Able to construct your individual production-ready AI agent?
- Discover Amazon Bedrock: Start constructing your agent with Amazon Bedrock
- Implement LLM-as-a-judge: Create your individual analysis system utilizing the patterns described on this LLM-as-a-judge on Amazon Bedrock Mannequin Analysis
- Construct your golden dataset: Begin curating consultant queries and anticipated outputs on your particular use case
Concerning the authors
Roger Wang is a Senior Resolution Architect at AWS. He’s a seasoned architect with over 20 years of expertise within the software program trade. He helps New Zealand and international software program and SaaS firms use cutting-edge know-how at AWS to unravel complicated enterprise challenges. Roger is captivated with bridging the hole between enterprise drivers and technological capabilities and thrives on facilitating conversations that drive impactful outcomes.
Melanie Li, PhD, is a Senior Generative AI Specialist Options Architect at AWS based mostly in Sydney, Australia, the place her focus is on working with clients to construct options leveraging state-of-the-art AI and machine studying instruments.

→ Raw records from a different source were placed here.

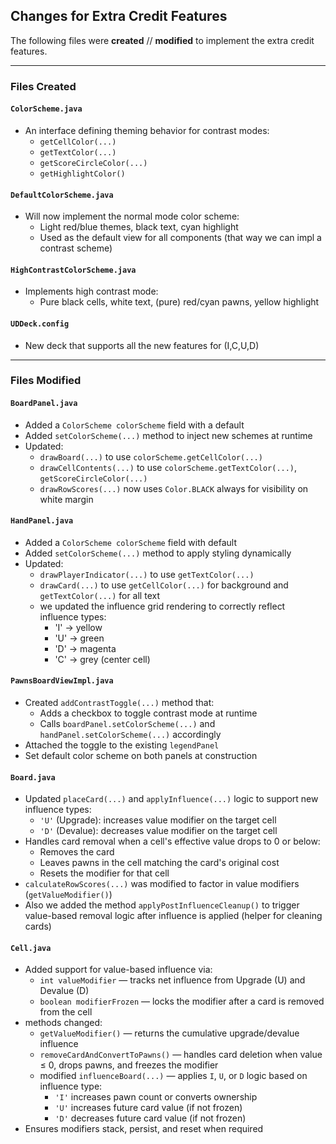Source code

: ## Changes for Extra Credit Features

The following files were **created** // **modified** to implement the extra credit features.

---

### Files Created

#### `ColorScheme.java`
- An interface defining theming behavior for contrast modes:
  - `getCellColor(...)`
  - `getTextColor(...)`
  - `getScoreCircleColor(...)`
  - `getHighlightColor()`

#### `DefaultColorScheme.java`
- Will now implement the normal mode color scheme:
  - Light red/blue themes, black text, cyan highlight
  - Used as the default view for all components (that way we can impl a contrast scheme)

#### `HighContrastColorScheme.java`
- Implements high contrast mode:
  - Pure black cells, white text, (pure) red/cyan pawns, yellow highlight
 
#### `UDDeck.config`
- New deck that supports all the new features for (I,C,U,D)
---

### Files Modified

#### `BoardPanel.java`
- Added a `ColorScheme colorScheme` field with a default
- Added `setColorScheme(...)` method to inject new schemes at runtime
- Updated:
  - `drawBoard(...)` to use `colorScheme.getCellColor(...)`
  - `drawCellContents(...)` to use `colorScheme.getTextColor(...)`, `getScoreCircleColor(...)`
  - `drawRowScores(...)` now uses `Color.BLACK` always for visibility on white margin

#### `HandPanel.java`
- Added a `ColorScheme colorScheme` field with default
- Added `setColorScheme(...)` method to apply styling dynamically
- Updated:
  - `drawPlayerIndicator(...)` to use `getTextColor(...)`
  - `drawCard(...)` to use `getCellColor(...)` for background and `getTextColor(...)` for all text
  - we updated the influence grid rendering to correctly reflect influence types:
    - 'I' → yellow
    - 'U' → green
    - 'D' → magenta
    - 'C' → grey (center cell)

#### `PawnsBoardViewImpl.java`
- Created `addContrastToggle(...)` method that:
  - Adds a checkbox to toggle contrast mode at runtime
  - Calls `boardPanel.setColorScheme(...)` and `handPanel.setColorScheme(...)` accordingly
- Attached the toggle to the existing `legendPanel` 
- Set default color scheme on both panels at construction

#### `Board.java`
- Updated `placeCard(...)` and `applyInfluence(...)` logic to support new influence types:
  - `'U'` (Upgrade): increases value modifier on the target cell
  - `'D'` (Devalue): decreases value modifier on the target cell
- Handles card removal when a cell's effective value drops to 0 or below:
  - Removes the card
  - Leaves pawns in the cell matching the card's original cost
  - Resets the modifier for that cell
- `calculateRowScores(...)` was modified to factor in value modifiers (`getValueModifier()`)
- Also we added the method `applyPostInfluenceCleanup()` to trigger value-based removal logic after influence is applied (helper for cleaning cards)

#### `Cell.java`
- Added support for value-based influence via:
  - `int valueModifier` — tracks net influence from Upgrade (U) and Devalue (D)
  - `boolean modifierFrozen` — locks the modifier after a card is removed from the cell
- methods changed:
  - `getValueModifier()` — returns the cumulative upgrade/devalue influence
  - `removeCardAndConvertToPawns()` — handles card deletion when value ≤ 0, drops pawns, and freezes the modifier
  - modified `influenceBoard(...)` — applies `I`, `U`, or `D` logic based on influence type:
    - `'I'` increases pawn count or converts ownership
    - `'U'` increases future card value (if not frozen)
    - `'D'` decreases future card value (if not frozen)
- Ensures modifiers stack, persist, and reset when required


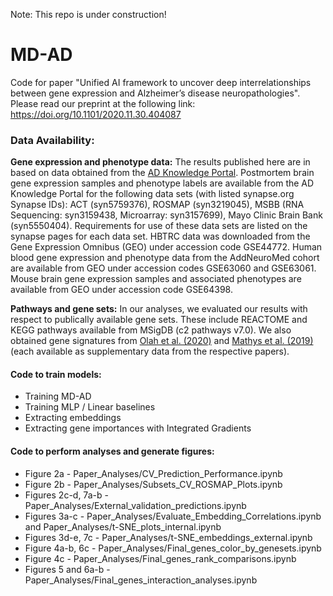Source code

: Note: This repo is under construction!

# MD-AD

Code for paper "Unified AI framework to uncover deep interrelationships between gene expression and Alzheimer’s disease neuropathologies". Please read our preprint at the following link: https://doi.org/10.1101/2020.11.30.404087

### Data Availability:
**Gene expression and phenotype data:** The results published here are in based on data obtained from the [AD Knowledge Portal](https://adknowledgeportal.synapse.org/). Postmortem brain gene expression samples and phenotype labels are available from the AD Knowledge Portal for the following data sets (with listed synapse.org Synapse IDs):  ACT (syn5759376), ROSMAP (syn3219045), MSBB (RNA Sequencing: syn3159438, Microarray: syn3157699), Mayo Clinic Brain Bank (syn5550404). Requirements for use of these data sets are listed on the synapse pages for each data set. HBTRC data was downloaded from the Gene Expression Omnibus (GEO) under accession code GSE44772.  Human blood gene expression and phenotype data from the AddNeuroMed cohort are available from GEO under accession codes GSE63060 and GSE63061. Mouse brain gene expression samples and associated phenotypes are available from GEO under accession code GSE64398.

**Pathways and gene sets:** In our analyses, we evaluated our results with respect to publically available gene sets. These include REACTOME and KEGG pathways available from MSigDB (c2 pathways v7.0). We also obtained gene signatures from [Olah et al. (2020)](https://doi.org/10.1038/s41467-020-19737-2) and [Mathys et al. (2019)](https://doi.org/10.1038/s41586-019-1195-2) (each available as supplementary data from the respective papers).


#### Code to train models:
- Training MD-AD
- Training MLP / Linear baselines
- Extracting embeddings
- Extracting gene importances with Integrated Gradients

#### Code to perform analyses and generate figures:

- Figure 2a - Paper_Analyses/CV_Prediction_Performance.ipynb
- Figure 2b - Paper_Analyses/Subsets_CV_ROSMAP_Plots.ipynb
- Figures 2c-d, 7a-b - Paper_Analyses/External_validation_predictions.ipynb
- Figures 3a-c - Paper_Analyses/Evaluate_Embedding_Correlations.ipynb and Paper_Analyses/t-SNE_plots_internal.ipynb
- Figures 3d-e, 7c - Paper_Analyses/t-SNE_embeddings_external.ipynb
- Figure 4a-b, 6c - Paper_Analyses/Final_genes_color_by_genesets.ipynb
- Figure 4c - Paper_Analyses/Final_genes_rank_comparisons.ipynb
- Figures 5 and 6a-b - Paper_Analyses/Final_genes_interaction_analyses.ipynb
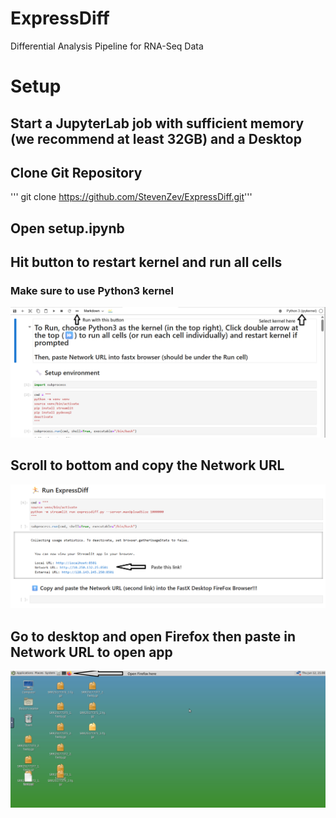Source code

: # ExpressDiff
Differential Analysis Pipeline for RNA-Seq Data

# Setup
## Start a JupyterLab job with sufficient memory (we recommend at least 32GB) and a Desktop
## Clone Git Repository
''' git clone https://github.com/StevenZev/ExpressDiff.git'''
## Open setup.ipynb
## Hit button to restart kernel and run all cells
### Make sure to use Python3 kernel
![image info](pictures/run.png)
## Scroll to bottom and copy the Network URL
![image info](pictures/networkurl.png)
## Go to desktop and open Firefox then paste in Network URL to open app
![image_info](pictures/desktop.png)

She has been actively concerned in a number of Generative AI initiatives throughout APJ, harnessing the facility of Giant Language Fashions (LLMs). Previous to becoming a member of AWS, Dr. Li held information science roles within the monetary and retail industries.
Frank Huang, PhD, is a Senior Analytics Specialist Options Architect at AWS based mostly in Auckland, New Zealand. He focuses on serving to clients ship superior analytics and AI/ML options. All through his profession, Frank has labored throughout a wide range of industries corresponding to monetary companies, Web3, hospitality, media and leisure, and telecommunications. Frank is raring to make use of his deep experience in cloud structure, AIOps, and end-to-end resolution supply to assist clients obtain tangible enterprise outcomes with the facility of knowledge and AI.
Saurabh Gupta is an information science and AI skilled at Pushpay based mostly in Auckland, New Zealand, the place he focuses on implementing sensible AI options and statistical modeling. He has in depth expertise in machine studying, information science, and Python for information science purposes, with specialised expertise coaching in database brokers and AI implementation. Previous to his present position, he gained expertise in telecom, retail and monetary companies, growing experience in advertising analytics and buyer retention packages. He has a Grasp’s in Statistics from College of Auckland and a Grasp’s in Enterprise Administration from the Indian Institute of Administration, Calcutta.
Todd Colby is a Senior Software program Engineer at Pushpay based mostly in Seattle. His experience is targeted on evolving complicated legacy purposes with AI, and translating person wants into structured, high-accuracy options. He leverages AI to extend supply velocity and produce leading edge metrics and enterprise resolution instruments.